Stokes and the other panelists found a way to gather data more efficiently and effectively to assist the Fisheries Service as the feds try to sustain ample fish stocks in U.S. coastal waters.

Old-fashioned snail mail with a postage stamp might be the answer for federal officials working to keep the waters off the U.S. coast from being overfished.

Anglers who fish for fun in U.S. coastal waters say the federal government currently relies on questionable data to determine which ocean locales are overfished and subsequently placed off limits to recreational and commercial fishing so stocks can rebuild.

The government through the National Marine Fisheries Service has relied heavily on a home telephone survey since the 1970s to random-digit dial coastal households for information about fishing trips.

Now a pilot study in North Carolina has found a new way to calculate recreational fishing activity in the ocean — and it’s proven promising as a method to replace calling people on the phone, according to statistician Lynne Stokes, one of five researchers who conducted the North Carolina pilot study.

The study is part of a national overhaul of the way the Fisheries Service collects and reports on recreational fishing data known as the Marine Recreational Information Program, or MRIP. The Fisheries Service is part of the National Oceanic and Atmospheric Administration, the lead federal agency mandated with protecting and conserving marine life and habitat off the nation’s coasts.

In fact, the study found that the new questionnaire mailed to selected households via the U.S. Postal Service netted a higher response rate and more complete data, said Stokes, a professor in the Department of Statistical Science at Southern Methodist University in Dallas.

Snail mail is the new telephone
The mail survey asked recreational anglers for the same information as the phone survey — how often they had recently gone fishing off the coast.

“It’s kind of like back to the future,” said Stokes. “This study showed that the mail survey data collection for this particular survey is quite promising.

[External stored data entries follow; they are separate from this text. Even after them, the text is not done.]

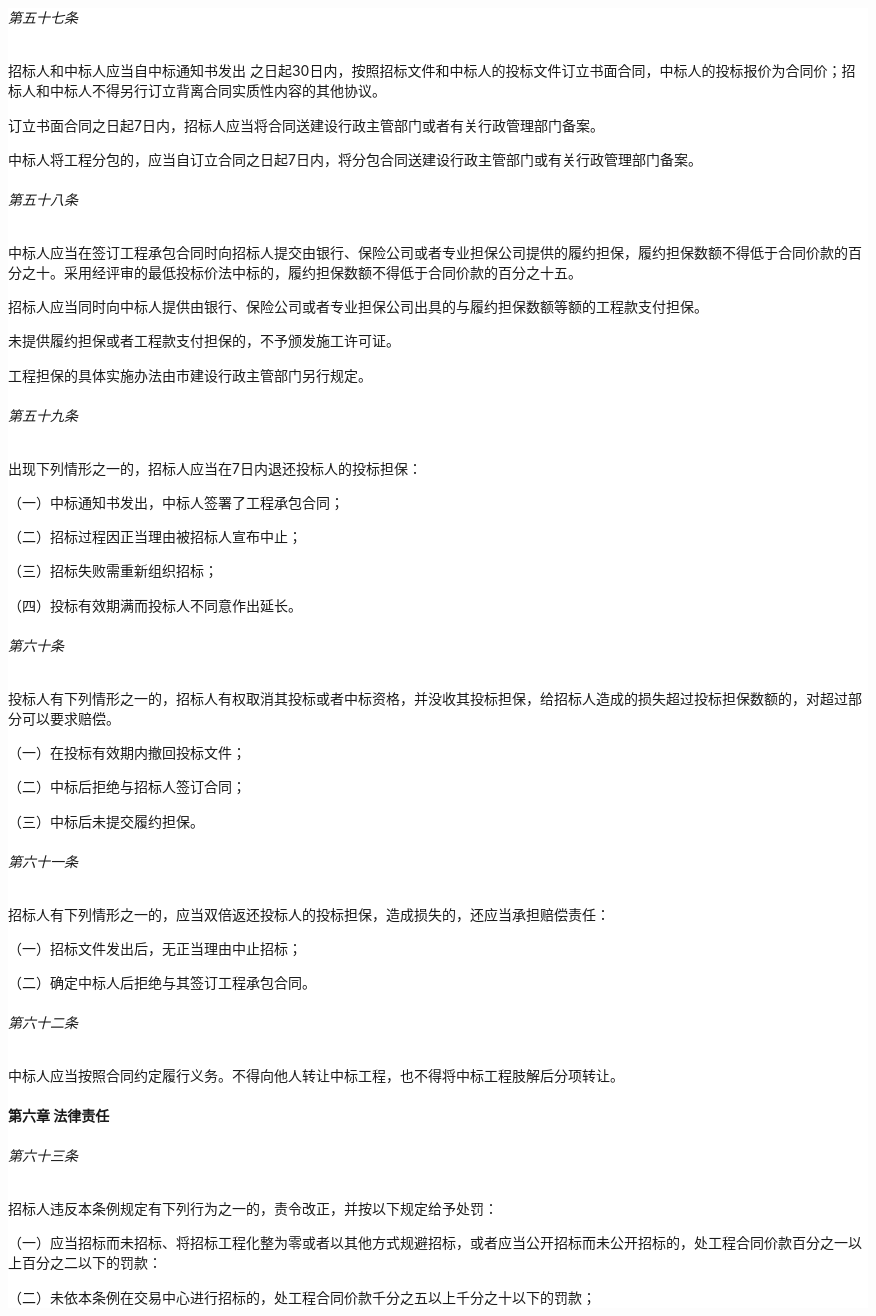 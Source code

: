 ###### 第五十七条

招标人和中标人应当自中标通知书发出 之日起30日内，按照招标文件和中标人的投标文件订立书面合同，中标人的投标报价为合同价；招标人和中标人不得另行订立背离合同实质性内容的其他协议。

订立书面合同之日起7日内，招标人应当将合同送建设行政主管部门或者有关行政管理部门备案。

中标人将工程分包的，应当自订立合同之日起7日内，将分包合同送建设行政主管部门或有关行政管理部门备案。

###### 第五十八条

中标人应当在签订工程承包合同时向招标人提交由银行、保险公司或者专业担保公司提供的履约担保，履约担保数额不得低于合同价款的百分之十。采用经评审的最低投标价法中标的，履约担保数额不得低于合同价款的百分之十五。

招标人应当同时向中标人提供由银行、保险公司或者专业担保公司出具的与履约担保数额等额的工程款支付担保。

未提供履约担保或者工程款支付担保的，不予颁发施工许可证。

工程担保的具体实施办法由市建设行政主管部门另行规定。

###### 第五十九条

出现下列情形之一的，招标人应当在7日内退还投标人的投标担保：

（一）中标通知书发出，中标人签署了工程承包合同；

（二）招标过程因正当理由被招标人宣布中止；

（三）招标失败需重新组织招标；

（四）投标有效期满而投标人不同意作出延长。

###### 第六十条

投标人有下列情形之一的，招标人有权取消其投标或者中标资格，并没收其投标担保，给招标人造成的损失超过投标担保数额的，对超过部分可以要求赔偿。

（一）在投标有效期内撤回投标文件；

（二）中标后拒绝与招标人签订合同；

（三）中标后未提交履约担保。

###### 第六十一条

招标人有下列情形之一的，应当双倍返还投标人的投标担保，造成损失的，还应当承担赔偿责任：

（一）招标文件发出后，无正当理由中止招标；

（二）确定中标人后拒绝与其签订工程承包合同。

###### 第六十二条

中标人应当按照合同约定履行义务。不得向他人转让中标工程，也不得将中标工程肢解后分项转让。

#### 第六章 法律责任

###### 第六十三条

招标人违反本条例规定有下列行为之一的，责令改正，并按以下规定给予处罚：

（一）应当招标而未招标、将招标工程化整为零或者以其他方式规避招标，或者应当公开招标而未公开招标的，处工程合同价款百分之一以上百分之二以下的罚款：

（二）未依本条例在交易中心进行招标的，处工程合同价款千分之五以上千分之十以下的罚款；
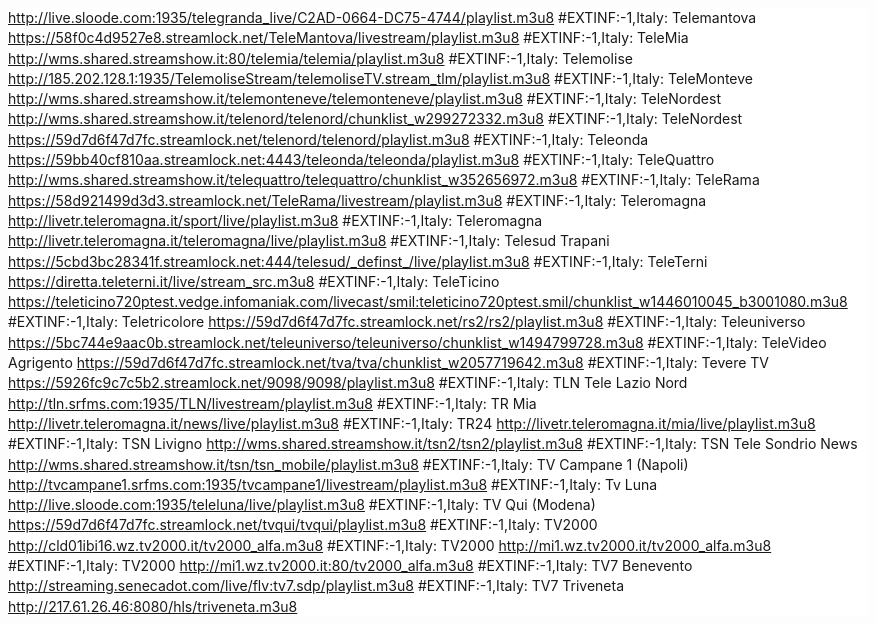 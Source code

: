 http://live.sloode.com:1935/telegranda_live/C2AD-0664-DC75-4744/playlist.m3u8
#EXTINF:-1,Italy: Telemantova
https://58f0c4d9527e8.streamlock.net/TeleMantova/livestream/playlist.m3u8
#EXTINF:-1,Italy: TeleMia
http://wms.shared.streamshow.it:80/telemia/telemia/playlist.m3u8
#EXTINF:-1,Italy: Telemolise
http://185.202.128.1:1935/TelemoliseStream/telemoliseTV.stream_tlm/playlist.m3u8
#EXTINF:-1,Italy: TeleMonteve
http://wms.shared.streamshow.it/telemonteneve/telemonteneve/playlist.m3u8
#EXTINF:-1,Italy: TeleNordest
http://wms.shared.streamshow.it/telenord/telenord/chunklist_w299272332.m3u8
#EXTINF:-1,Italy: TeleNordest
https://59d7d6f47d7fc.streamlock.net/telenord/telenord/playlist.m3u8
#EXTINF:-1,Italy: Teleonda
https://59bb40cf810aa.streamlock.net:4443/teleonda/teleonda/playlist.m3u8
#EXTINF:-1,Italy: TeleQuattro
http://wms.shared.streamshow.it/telequattro/telequattro/chunklist_w352656972.m3u8
#EXTINF:-1,Italy: TeleRama
https://58d921499d3d3.streamlock.net/TeleRama/livestream/playlist.m3u8
#EXTINF:-1,Italy: Teleromagna
http://livetr.teleromagna.it/sport/live/playlist.m3u8
#EXTINF:-1,Italy: Teleromagna
http://livetr.teleromagna.it/teleromagna/live/playlist.m3u8
#EXTINF:-1,Italy: Telesud Trapani
https://5cbd3bc28341f.streamlock.net:444/telesud/_definst_/live/playlist.m3u8
#EXTINF:-1,Italy: TeleTerni
https://diretta.teleterni.it/live/stream_src.m3u8
#EXTINF:-1,Italy: TeleTicino
https://teleticino720ptest.vedge.infomaniak.com/livecast/smil:teleticino720ptest.smil/chunklist_w1446010045_b3001080.m3u8
#EXTINF:-1,Italy: Teletricolore
https://59d7d6f47d7fc.streamlock.net/rs2/rs2/playlist.m3u8
#EXTINF:-1,Italy: Teleuniverso
https://5bc744e9aac0b.streamlock.net/teleuniverso/teleuniverso/chunklist_w1494799728.m3u8
#EXTINF:-1,Italy: TeleVideo Agrigento
https://59d7d6f47d7fc.streamlock.net/tva/tva/chunklist_w2057719642.m3u8
#EXTINF:-1,Italy: Tevere TV
https://5926fc9c7c5b2.streamlock.net/9098/9098/playlist.m3u8
#EXTINF:-1,Italy: TLN Tele Lazio Nord
http://tln.srfms.com:1935/TLN/livestream/playlist.m3u8
#EXTINF:-1,Italy: TR Mia
http://livetr.teleromagna.it/news/live/playlist.m3u8
#EXTINF:-1,Italy: TR24
http://livetr.teleromagna.it/mia/live/playlist.m3u8
#EXTINF:-1,Italy: TSN Livigno
http://wms.shared.streamshow.it/tsn2/tsn2/playlist.m3u8
#EXTINF:-1,Italy: TSN Tele Sondrio News
http://wms.shared.streamshow.it/tsn/tsn_mobile/playlist.m3u8
#EXTINF:-1,Italy: TV Campane 1 (Napoli)
http://tvcampane1.srfms.com:1935/tvcampane1/livestream/playlist.m3u8
#EXTINF:-1,Italy: Tv Luna
http://live.sloode.com:1935/teleluna/live/playlist.m3u8
#EXTINF:-1,Italy: TV Qui (Modena)
https://59d7d6f47d7fc.streamlock.net/tvqui/tvqui/playlist.m3u8
#EXTINF:-1,Italy: TV2000
http://cld01ibi16.wz.tv2000.it/tv2000_alfa.m3u8
#EXTINF:-1,Italy: TV2000
http://mi1.wz.tv2000.it/tv2000_alfa.m3u8
#EXTINF:-1,Italy: TV2000
http://mi1.wz.tv2000.it:80/tv2000_alfa.m3u8
#EXTINF:-1,Italy: TV7 Benevento
http://streaming.senecadot.com/live/flv:tv7.sdp/playlist.m3u8
#EXTINF:-1,Italy: TV7 Triveneta
http://217.61.26.46:8080/hls/triveneta.m3u8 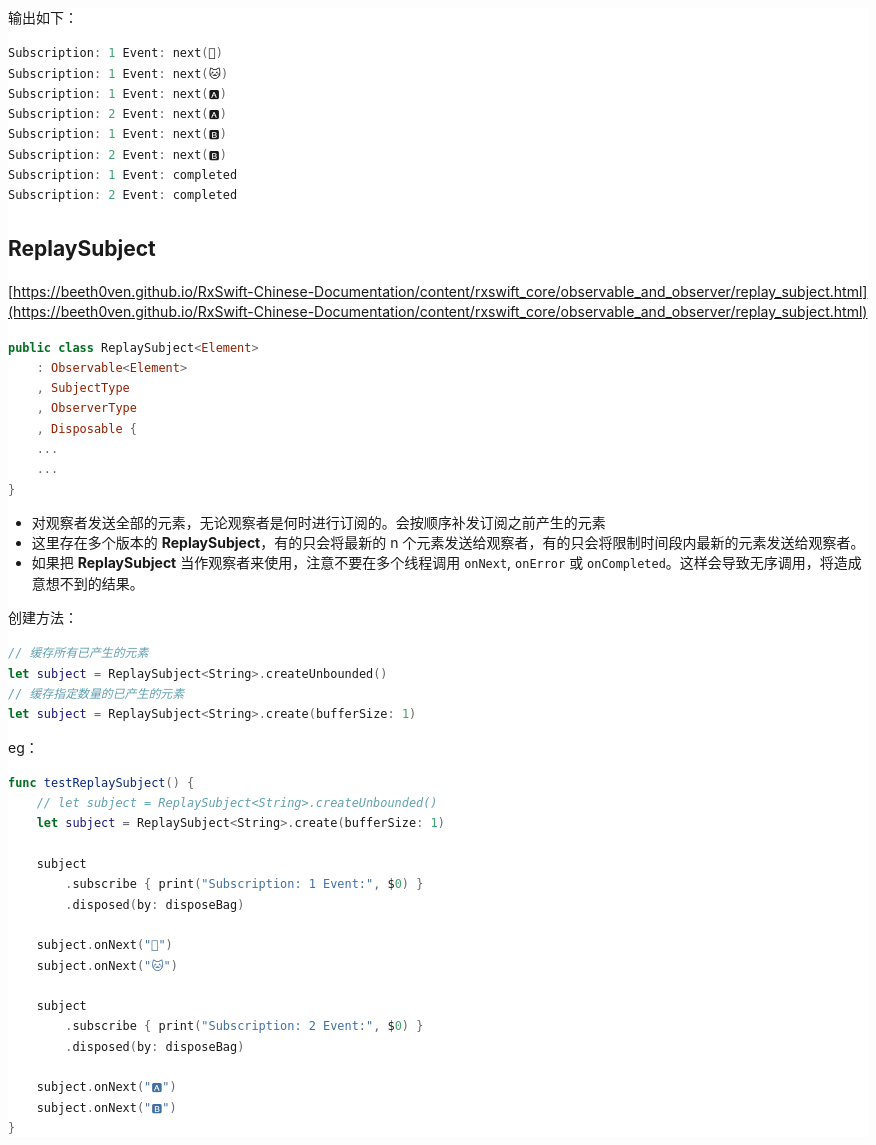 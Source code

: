 输出如下：

```swift
Subscription: 1 Event: next(🐶)
Subscription: 1 Event: next(🐱)
Subscription: 1 Event: next(🅰️)
Subscription: 2 Event: next(🅰️)
Subscription: 1 Event: next(🅱️)
Subscription: 2 Event: next(🅱️)
Subscription: 1 Event: completed
Subscription: 2 Event: completed
```


## ReplaySubject

[https://beeth0ven.github.io/RxSwift-Chinese-Documentation/content/rxswift_core/observable_and_observer/replay_subject.html](https://beeth0ven.github.io/RxSwift-Chinese-Documentation/content/rxswift_core/observable_and_observer/replay_subject.html)

```swift
public class ReplaySubject<Element>
    : Observable<Element>
    , SubjectType
    , ObserverType
    , Disposable {
    ...
    ...
}
```

- 对观察者发送全部的元素，无论观察者是何时进行订阅的。会按顺序补发订阅之前产生的元素
- 这里存在多个版本的 **ReplaySubject**，有的只会将最新的 n 个元素发送给观察者，有的只会将限制时间段内最新的元素发送给观察者。
- 如果把 **ReplaySubject** 当作观察者来使用，注意不要在多个线程调用 `onNext`, `onError` 或 `onCompleted`。这样会导致无序调用，将造成意想不到的结果。

创建方法：

```swift
// 缓存所有已产生的元素
let subject = ReplaySubject<String>.createUnbounded()
// 缓存指定数量的已产生的元素
let subject = ReplaySubject<String>.create(bufferSize: 1)

```

eg：

```swift
func testReplaySubject() {
    // let subject = ReplaySubject<String>.createUnbounded()
    let subject = ReplaySubject<String>.create(bufferSize: 1)
    
    subject
        .subscribe { print("Subscription: 1 Event:", $0) }
        .disposed(by: disposeBag)
    
    subject.onNext("🐶")
    subject.onNext("🐱")
    
    subject
        .subscribe { print("Subscription: 2 Event:", $0) }
        .disposed(by: disposeBag)
    
    subject.onNext("🅰️")
    subject.onNext("🅱️")
}
```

The data was better and we got a higher response.”

Stokes was a member of a National Research Council panel that was asked by the government to critique its existing “Coastal Household Telephone Survey.”

The Coastal Household Telephone Survey is carried out regularly by the National Marine Fisheries Service to routinely assess fish stocks in U.S. coastal waters.

Survey critical to fisheries management
Fisheries scientists rely heavily on survey data to determine which areas off the coast are overfished for specific types of fish.

The service manages overfishing in various ways, including by imposing annual limits on the amount and type of fish that can be caught and by declaring moratoriums on fishing.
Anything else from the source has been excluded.